Em uma entrevista ao Adrian Wojnarowski, o ex-General Manager do Los Angeles Lakers Mitch Kupchak falou extensivamente pela primeira vez sobre a polêmica NÃO-TROCA que quase levou Chris Paul ao lado roxo e dourado de Los Angeles em 2011. Na ocasião, os General Managers de Lakers, Rockets e Pelicans (então ainda chamado de Hornets) tinham tudo fechado quando a NBA, que controlava a franquia de New Orleans enquanto ela não achava um comprador, barrou a operação por “basketball reasons“. No ano passado, David Stern disse que a troca precisava de ajustes para valer a pena para o Hornets/Pelicans, mas que ainda poderia acontecer no futuro e só não foi assim porque “Kupchak entrou em pânico” e trocou Lamar Odom, peça-chave da troca original, com o Dallas Mavericks.

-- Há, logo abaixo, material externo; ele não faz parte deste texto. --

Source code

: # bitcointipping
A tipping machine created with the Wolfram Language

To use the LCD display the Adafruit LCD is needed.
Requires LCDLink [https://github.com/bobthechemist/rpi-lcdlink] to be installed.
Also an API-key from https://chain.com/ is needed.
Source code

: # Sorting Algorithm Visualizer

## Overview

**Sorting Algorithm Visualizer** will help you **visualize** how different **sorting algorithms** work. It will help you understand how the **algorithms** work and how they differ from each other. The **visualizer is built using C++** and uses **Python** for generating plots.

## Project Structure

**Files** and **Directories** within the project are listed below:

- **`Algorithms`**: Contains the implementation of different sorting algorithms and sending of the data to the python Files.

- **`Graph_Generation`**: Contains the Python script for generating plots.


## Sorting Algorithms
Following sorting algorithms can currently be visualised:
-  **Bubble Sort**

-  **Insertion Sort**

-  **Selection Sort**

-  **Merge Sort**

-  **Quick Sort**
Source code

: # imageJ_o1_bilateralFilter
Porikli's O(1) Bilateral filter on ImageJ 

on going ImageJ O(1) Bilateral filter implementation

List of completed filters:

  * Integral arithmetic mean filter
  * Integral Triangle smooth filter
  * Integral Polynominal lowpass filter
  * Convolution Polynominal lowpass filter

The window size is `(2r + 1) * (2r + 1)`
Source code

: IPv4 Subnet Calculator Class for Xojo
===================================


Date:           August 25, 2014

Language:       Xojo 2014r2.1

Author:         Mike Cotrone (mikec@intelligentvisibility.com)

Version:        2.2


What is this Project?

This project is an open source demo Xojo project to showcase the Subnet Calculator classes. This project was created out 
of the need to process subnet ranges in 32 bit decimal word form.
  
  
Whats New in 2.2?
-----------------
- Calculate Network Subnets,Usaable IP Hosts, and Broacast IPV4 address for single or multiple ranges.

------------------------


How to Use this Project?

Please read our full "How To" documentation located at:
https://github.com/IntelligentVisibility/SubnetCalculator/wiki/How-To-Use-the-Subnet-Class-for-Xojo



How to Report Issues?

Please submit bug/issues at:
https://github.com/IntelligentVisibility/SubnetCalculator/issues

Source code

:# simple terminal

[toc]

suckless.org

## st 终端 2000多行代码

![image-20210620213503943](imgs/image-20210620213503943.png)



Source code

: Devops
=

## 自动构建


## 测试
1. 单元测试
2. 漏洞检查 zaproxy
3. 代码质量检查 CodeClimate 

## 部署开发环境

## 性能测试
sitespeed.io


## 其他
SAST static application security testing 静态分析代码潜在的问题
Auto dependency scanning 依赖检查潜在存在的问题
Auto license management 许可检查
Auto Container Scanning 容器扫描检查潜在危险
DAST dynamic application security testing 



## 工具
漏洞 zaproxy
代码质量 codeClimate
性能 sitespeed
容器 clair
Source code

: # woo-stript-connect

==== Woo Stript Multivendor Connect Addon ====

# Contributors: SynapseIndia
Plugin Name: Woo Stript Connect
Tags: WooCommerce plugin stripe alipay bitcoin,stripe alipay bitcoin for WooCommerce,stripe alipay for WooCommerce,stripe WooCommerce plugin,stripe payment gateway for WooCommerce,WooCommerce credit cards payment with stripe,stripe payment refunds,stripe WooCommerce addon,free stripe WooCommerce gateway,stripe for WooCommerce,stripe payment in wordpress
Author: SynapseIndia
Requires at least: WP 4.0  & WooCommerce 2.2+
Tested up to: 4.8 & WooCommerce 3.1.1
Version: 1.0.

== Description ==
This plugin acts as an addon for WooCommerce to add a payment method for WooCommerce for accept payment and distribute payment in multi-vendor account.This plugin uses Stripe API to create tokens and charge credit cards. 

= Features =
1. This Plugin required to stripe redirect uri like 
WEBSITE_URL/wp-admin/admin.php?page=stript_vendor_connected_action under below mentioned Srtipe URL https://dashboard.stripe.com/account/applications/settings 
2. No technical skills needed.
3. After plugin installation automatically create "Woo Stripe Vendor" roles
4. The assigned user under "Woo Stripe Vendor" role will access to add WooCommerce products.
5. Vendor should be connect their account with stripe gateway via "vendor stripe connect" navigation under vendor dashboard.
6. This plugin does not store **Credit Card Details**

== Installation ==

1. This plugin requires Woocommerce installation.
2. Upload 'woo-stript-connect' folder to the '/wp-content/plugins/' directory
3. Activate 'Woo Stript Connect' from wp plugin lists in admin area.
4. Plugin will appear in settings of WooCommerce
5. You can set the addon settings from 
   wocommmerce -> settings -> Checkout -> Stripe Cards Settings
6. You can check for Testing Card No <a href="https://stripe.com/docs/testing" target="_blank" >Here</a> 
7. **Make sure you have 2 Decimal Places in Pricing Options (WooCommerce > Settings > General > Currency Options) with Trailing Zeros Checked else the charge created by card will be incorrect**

Claramente incomodado em falar sobre o tema, Kupchak negou que tenha entrado em pânico, afirmou que as conversas tinham morrido e contou que só ele e outras poucas pessoas sabem os reais motivos para terem feito aquilo. O mistério não é revelado, mas dá a entender que envolve a difícil personalidade de Lamar Odom. Kupchak diz que em seus 35 anos no mercado ele nunca viu um jogador tão devastado por ser trocado. É fácil de acreditar, afinal após deixar o time ele nunca mais foi o mesmo: não rendeu no Mavs, entrou em depressão, saiu da NBA, se divorciou e quase morreu de overdose. Neste ano chegou a dizer que a saída de LA acabou com sua carreira e tirou sua “vontade de viver”. Parece exagerado, mas Odom não teve uma vida fácil. Seu pai era viciado em heroína, a mãe morreu de câncer quando ele tinha 12 anos e ele nunca parou num mesmo lugar. Trocou várias vezes de escola, trocou de universidade e na NBA rodou por diversas equipes até finalmente, em suas palavras, achar um LAR no Lakers. A sensação de se sentir querido e desejado fez ele viver seus melhores anos, fez ele se sentir numa família pela primeira vez. Ser trocado da família o arruinou.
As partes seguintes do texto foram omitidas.